Final test of Gagan later in 2007
The final test of India's ambitious air traffic management system will be done after integration of a satellite with ground-based centres.india Updated: Jun 19, 2007 13:17 IST
The final test of India's ambitious Gagan air traffic management and aircraft navigation system will be conducted later this year following the integration of a satellite with ground-based centres across the country.
The Rs 644 crore project, being jointly executed by the Indian Space Research Organisation and Airports Authority of India, is meant to provide augmented information for satellite navigation to aircraft flying over Indian airspace.
Officials of US defence major Raytheon, which integrated the ground-based systems with the INMARSAT geo-stationary satellite, said the final technology demonstration test of the Gagan system would be conducted later this year.
"The integration of the systems is ongoing and the final test will be conducted this summer or in the third quarter of this year," Jack Costello, vice president of Raytheon's Network Centric Systems, told PTI at the Paris Air Show.
Once the test is completed, Raytheon will work with ISRO and AAI for the complete implementation of the system, the officials said.

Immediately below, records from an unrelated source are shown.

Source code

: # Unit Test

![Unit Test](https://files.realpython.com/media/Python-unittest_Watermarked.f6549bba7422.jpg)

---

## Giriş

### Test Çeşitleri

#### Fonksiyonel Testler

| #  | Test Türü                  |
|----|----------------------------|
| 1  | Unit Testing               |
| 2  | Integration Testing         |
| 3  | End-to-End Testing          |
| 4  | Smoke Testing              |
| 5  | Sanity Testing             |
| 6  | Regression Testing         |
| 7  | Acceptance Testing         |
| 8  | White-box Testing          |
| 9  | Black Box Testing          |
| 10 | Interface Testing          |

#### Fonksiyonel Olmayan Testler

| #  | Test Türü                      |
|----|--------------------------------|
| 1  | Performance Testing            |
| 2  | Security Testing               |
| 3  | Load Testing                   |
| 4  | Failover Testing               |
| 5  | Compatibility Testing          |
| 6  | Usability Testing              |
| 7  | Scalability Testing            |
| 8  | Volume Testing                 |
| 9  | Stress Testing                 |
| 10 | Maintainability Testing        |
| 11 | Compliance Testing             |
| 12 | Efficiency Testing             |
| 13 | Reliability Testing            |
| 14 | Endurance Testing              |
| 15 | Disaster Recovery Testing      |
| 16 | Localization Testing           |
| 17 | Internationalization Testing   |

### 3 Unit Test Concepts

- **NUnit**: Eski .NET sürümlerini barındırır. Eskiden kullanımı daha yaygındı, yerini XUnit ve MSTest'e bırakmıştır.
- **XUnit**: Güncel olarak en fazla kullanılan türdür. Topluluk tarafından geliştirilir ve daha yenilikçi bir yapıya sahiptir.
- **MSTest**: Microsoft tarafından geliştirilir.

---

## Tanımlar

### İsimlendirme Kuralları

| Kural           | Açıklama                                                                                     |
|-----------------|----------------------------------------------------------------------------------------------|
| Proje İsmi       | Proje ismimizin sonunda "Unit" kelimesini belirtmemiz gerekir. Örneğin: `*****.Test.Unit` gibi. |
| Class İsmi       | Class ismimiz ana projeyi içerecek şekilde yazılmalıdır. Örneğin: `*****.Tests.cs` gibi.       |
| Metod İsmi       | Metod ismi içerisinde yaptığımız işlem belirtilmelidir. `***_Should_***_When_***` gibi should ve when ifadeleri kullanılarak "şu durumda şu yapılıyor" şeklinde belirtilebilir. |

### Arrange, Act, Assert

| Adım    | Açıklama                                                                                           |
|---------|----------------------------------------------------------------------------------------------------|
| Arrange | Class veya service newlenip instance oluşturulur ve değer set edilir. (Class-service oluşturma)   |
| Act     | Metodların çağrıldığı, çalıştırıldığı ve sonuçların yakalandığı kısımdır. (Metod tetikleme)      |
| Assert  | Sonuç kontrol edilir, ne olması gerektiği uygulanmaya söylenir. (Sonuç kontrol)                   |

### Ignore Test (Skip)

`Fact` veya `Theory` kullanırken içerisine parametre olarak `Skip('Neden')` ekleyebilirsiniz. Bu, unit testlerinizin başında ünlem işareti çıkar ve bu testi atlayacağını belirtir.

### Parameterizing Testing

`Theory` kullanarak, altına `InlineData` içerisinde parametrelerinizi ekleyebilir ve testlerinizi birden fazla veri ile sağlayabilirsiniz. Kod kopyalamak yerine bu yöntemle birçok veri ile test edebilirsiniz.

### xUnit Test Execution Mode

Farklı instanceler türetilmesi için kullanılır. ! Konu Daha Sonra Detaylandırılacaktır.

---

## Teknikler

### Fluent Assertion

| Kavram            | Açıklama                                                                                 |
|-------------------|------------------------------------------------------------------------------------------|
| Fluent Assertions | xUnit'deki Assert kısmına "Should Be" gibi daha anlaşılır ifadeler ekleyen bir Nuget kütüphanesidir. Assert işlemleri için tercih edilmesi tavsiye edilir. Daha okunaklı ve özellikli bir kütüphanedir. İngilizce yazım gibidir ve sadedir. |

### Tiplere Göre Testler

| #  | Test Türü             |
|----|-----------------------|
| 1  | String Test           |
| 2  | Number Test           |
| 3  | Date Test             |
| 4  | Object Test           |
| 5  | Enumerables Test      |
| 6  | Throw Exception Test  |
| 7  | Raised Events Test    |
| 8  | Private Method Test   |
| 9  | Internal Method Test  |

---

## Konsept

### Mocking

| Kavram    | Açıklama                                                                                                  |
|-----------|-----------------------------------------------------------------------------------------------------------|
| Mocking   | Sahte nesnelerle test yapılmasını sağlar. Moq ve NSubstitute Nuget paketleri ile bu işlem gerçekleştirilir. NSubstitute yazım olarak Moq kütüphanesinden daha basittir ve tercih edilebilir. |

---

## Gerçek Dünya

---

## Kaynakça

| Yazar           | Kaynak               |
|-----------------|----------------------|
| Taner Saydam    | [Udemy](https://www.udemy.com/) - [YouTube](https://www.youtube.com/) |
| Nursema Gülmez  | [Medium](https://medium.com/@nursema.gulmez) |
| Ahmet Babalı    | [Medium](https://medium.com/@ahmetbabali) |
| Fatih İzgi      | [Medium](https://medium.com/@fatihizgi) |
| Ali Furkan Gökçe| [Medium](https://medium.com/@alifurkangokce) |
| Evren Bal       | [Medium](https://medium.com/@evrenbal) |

They made it clear that a final decision in this regard would have to be taken by the Indian authorities.
Costello said tests following the integration of the satellite with the uplink stations had been completed successfully. The Gagan system also envisages providing information to aircraft for navigation over the seas bordering India, where it is difficult to provide conventional navigational signals.
The Gagan system will have eight reference stations, including centres in Delhi, Guwahati, Jammu and Port Blair, and a mission control centre in Bangalore. The Directorate General of Civil Aviation is involved in the training process for the certification of the system.
Costello also said Raytheon was keen on expanding its "very healthy partnership" with ISRO, especially in view of the growth of the satellite launch market in India.
Walt Doran, president of Raytheon Asia, said the company was working on a mini-radio frequency payload that would be put by the US Navy on Chandrayaan-I, India's first unmanned mission to the moon. This package of sensors will map the permanently dark lunar polar regions and look for potential water ice deposits.